Your answer should be every line from the records that contains "fixed".

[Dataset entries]
· · ·

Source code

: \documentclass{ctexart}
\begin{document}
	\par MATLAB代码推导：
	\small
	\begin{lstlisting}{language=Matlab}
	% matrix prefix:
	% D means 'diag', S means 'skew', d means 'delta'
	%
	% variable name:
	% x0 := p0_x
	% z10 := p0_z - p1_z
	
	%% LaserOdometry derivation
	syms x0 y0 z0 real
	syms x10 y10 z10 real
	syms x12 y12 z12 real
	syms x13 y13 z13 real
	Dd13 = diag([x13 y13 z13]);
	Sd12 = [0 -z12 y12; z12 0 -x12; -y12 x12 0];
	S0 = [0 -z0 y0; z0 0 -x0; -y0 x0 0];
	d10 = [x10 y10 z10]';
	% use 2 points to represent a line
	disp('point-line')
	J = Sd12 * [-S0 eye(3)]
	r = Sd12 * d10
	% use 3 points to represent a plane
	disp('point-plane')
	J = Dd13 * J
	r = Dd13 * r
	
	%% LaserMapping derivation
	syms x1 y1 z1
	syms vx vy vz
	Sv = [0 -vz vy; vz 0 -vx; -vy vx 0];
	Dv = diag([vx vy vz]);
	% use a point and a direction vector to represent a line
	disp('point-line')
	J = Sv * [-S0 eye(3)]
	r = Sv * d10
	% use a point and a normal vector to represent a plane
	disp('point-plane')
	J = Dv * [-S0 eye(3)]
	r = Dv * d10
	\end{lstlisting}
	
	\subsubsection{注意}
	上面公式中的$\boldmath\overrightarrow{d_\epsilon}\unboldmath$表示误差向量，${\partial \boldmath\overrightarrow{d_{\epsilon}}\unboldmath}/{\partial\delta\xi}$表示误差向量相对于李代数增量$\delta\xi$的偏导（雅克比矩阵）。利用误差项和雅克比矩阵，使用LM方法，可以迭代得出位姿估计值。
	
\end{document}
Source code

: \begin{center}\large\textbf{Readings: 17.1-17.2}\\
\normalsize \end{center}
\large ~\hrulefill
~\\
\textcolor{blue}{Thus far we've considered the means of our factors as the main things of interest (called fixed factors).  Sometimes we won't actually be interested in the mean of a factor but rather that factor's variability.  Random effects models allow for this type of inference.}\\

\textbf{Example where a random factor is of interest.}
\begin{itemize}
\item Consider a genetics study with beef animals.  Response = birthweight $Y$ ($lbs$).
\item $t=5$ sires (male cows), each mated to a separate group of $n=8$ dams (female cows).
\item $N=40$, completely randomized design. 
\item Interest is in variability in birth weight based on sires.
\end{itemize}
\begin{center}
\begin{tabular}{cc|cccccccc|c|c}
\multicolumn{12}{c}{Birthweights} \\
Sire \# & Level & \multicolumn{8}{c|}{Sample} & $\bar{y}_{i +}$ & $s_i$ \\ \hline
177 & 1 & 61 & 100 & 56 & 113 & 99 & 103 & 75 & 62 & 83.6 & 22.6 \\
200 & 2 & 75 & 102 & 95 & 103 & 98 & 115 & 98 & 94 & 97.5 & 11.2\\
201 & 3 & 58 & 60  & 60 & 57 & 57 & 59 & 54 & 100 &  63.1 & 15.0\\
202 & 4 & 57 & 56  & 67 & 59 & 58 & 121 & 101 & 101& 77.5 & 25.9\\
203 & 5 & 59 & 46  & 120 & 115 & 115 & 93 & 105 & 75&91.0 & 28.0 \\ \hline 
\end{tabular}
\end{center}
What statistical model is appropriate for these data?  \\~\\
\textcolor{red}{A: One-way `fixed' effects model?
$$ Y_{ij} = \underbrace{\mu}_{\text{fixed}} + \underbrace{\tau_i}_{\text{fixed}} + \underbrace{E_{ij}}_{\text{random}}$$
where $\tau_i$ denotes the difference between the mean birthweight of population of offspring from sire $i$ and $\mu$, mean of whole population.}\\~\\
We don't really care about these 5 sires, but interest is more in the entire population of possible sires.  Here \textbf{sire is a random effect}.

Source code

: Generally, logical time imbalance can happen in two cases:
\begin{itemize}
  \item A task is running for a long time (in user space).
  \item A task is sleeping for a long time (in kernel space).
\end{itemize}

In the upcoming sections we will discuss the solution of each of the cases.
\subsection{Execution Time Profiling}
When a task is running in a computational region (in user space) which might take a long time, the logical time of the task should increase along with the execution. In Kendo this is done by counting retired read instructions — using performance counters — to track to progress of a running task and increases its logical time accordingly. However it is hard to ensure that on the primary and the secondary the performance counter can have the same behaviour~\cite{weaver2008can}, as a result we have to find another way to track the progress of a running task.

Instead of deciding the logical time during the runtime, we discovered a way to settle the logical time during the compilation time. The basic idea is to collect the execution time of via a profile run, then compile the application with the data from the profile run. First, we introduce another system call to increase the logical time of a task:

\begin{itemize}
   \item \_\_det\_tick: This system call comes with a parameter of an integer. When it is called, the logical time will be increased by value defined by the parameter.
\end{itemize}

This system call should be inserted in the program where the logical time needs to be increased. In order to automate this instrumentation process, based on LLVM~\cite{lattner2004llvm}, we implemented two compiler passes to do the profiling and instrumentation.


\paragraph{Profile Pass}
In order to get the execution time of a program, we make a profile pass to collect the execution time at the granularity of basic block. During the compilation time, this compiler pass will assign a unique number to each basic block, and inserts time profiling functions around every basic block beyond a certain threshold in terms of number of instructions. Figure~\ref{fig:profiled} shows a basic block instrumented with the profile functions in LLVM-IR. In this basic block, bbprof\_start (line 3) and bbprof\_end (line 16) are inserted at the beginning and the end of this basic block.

· · ·

▸ Exercise result:
\textcolor{blue}{Thus far we've considered the means of our factors as the main things of interest (called fixed factors).  Sometimes we won't actually be interested in the mean of a factor but rather that factor's variability.  Random effects models allow for this type of inference.}\\
\textcolor{red}{A: One-way `fixed' effects model?
$$ Y_{ij} = \underbrace{\mu}_{\text{fixed}} + \underbrace{\tau_i}_{\text{fixed}} + \underbrace{E_{ij}}_{\text{random}}$$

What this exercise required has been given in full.